C'est là que grandissent Beatrice et Alfredo : elle, issue d'une famille pauvre mais unie, qui tente de se construire une vie digne ; lui, élevé avec ses deux frères par un père alcoolique et brutal. Presque malgré eux, ils deviennent bientôt inséparables et s'influencent mutuellement au point de s'attirer le surnom de " jumeaux ".
Mais ce lien, qui les place au-dessus de leurs camarades comme des sortes de héros antiques, est à la fois leur force et leur faiblesse. Car, parallèlement à la société italienne, touchée par la violence des années de plomb, leurs caractères, leurs corps et leurs aspirations évoluent au fil des ans. Chez Beatrice, courageuse, volontaire, qui rêve de rédemption et d'exil, l'amitié initiale se transforme peu à peu en amour sauvage, exclusif. Chez Alfredo, fragile et influençable, le désespoir s'accentue.

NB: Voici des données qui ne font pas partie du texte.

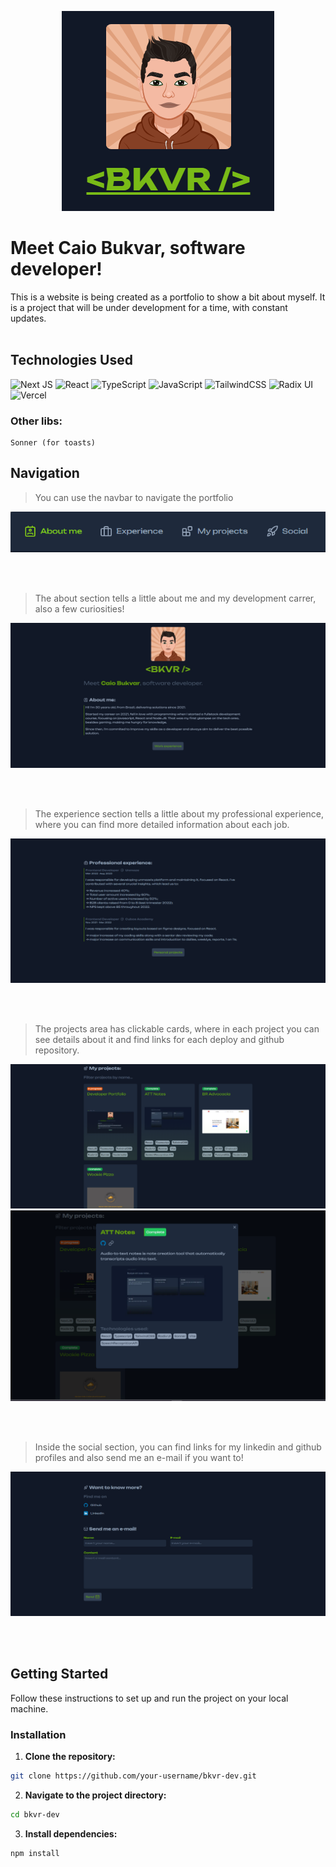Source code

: <p align="center">
<img src="./public/images/thumb-avatar.png" alt="avatar" />
</p>

# **Meet Caio Bukvar, software developer!**

This is a website is being created as a portfolio to show a bit about myself. It is a project that will be under development for a time, with constant updates.<br><br>

## Technologies Used

![Next JS](https://img.shields.io/badge/Next-black?style=for-the-badge&logo=next.js&logoColor=white)
![React](https://img.shields.io/badge/react-%2320232a.svg?style=for-the-badge&logo=react&logoColor=%2361DAFB)
![TypeScript](https://img.shields.io/badge/typescript-%23007ACC.svg?style=for-the-badge&logo=typescript&logoColor=white)
![JavaScript](https://img.shields.io/badge/javascript-%23323330.svg?style=for-the-badge&logo=javascript&logoColor=%23F7DF1E)
![TailwindCSS](https://img.shields.io/badge/tailwindcss-%2338B2AC.svg?style=for-the-badge&logo=tailwind-css&logoColor=white)
![Radix UI](https://img.shields.io/badge/radix%20ui-161618.svg?style=for-the-badge&logo=radix-ui&logoColor=white)
![Vercel](https://img.shields.io/badge/vercel-%23000000.svg?style=for-the-badge&logo=vercel&logoColor=white)

###  Other libs:
    Sonner (for toasts)

## Navigation

> You can use the navbar to navigate the portfolio
<div align='center' display='flex'>

  ![avatar](/public/images/thumb-navbar.png)
</div><br><br>

> The about section tells a little about me and my development carrer, also a few curiosities!
<div align='center' display='flex'>

  ![about](/public/images/thumb-about.png)
</div><br><br>

> The experience section tells a little about my professional experience, where you can find more detailed information about each job.
<div align='center' display='flex'>

  ![experience](/public/images/thumb-experience.png)
</div><br><br>

> The projects area has clickable cards, where in each project you can see details about it and find links for each deploy and github repository.
<div align='center'>

  ![projects](/public/images/thumb-projects.png)
  ![projects2](/public/images/thumb-projects2.png)
</div><br><br>

> Inside the social section, you can find links for my linkedin and github profiles and also send me an e-mail if you want to!
<div align='center'>

  ![social section](/public/images/thumb-socials.png)
</div><br><br>



## Getting Started

Follow these instructions to set up and run the project on your local machine.

### Installation

1. **Clone the repository:**

```bash
git clone https://github.com/your-username/bkvr-dev.git
```

2. **Navigate to the project directory:**

```bash
cd bkvr-dev
```

3. **Install dependencies:**

```bash
npm install
```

Drames familiaux, désoeuvrement, alcool et drogue, tout semble se liguer pour détruire les deux jeunes gens. Quand l'héroïne s'insinue dans la vie d'Alfredo, Bea, tenace, ne ménage pas ses forces pour le sauver, refusant de comprendre que la partie est perdue d'avance. Le Bruit de tes pas, qui s'ouvre sur l'enterrement d'Alfredo, est le récit de ces quinze années d'amitié et d'amour indéfectibles.
Un texte intense, à la narration âpre portée par une sobre poésie.
Le bruit de tes pas est le premier roman de Valentina d'Urbano, illustratrice de livres pour la jeunesse, née en 1985 dans une banlieue de Rome dont elle a fait le décor de son livre - même si la capitale italienne n'est jamais nommée ici.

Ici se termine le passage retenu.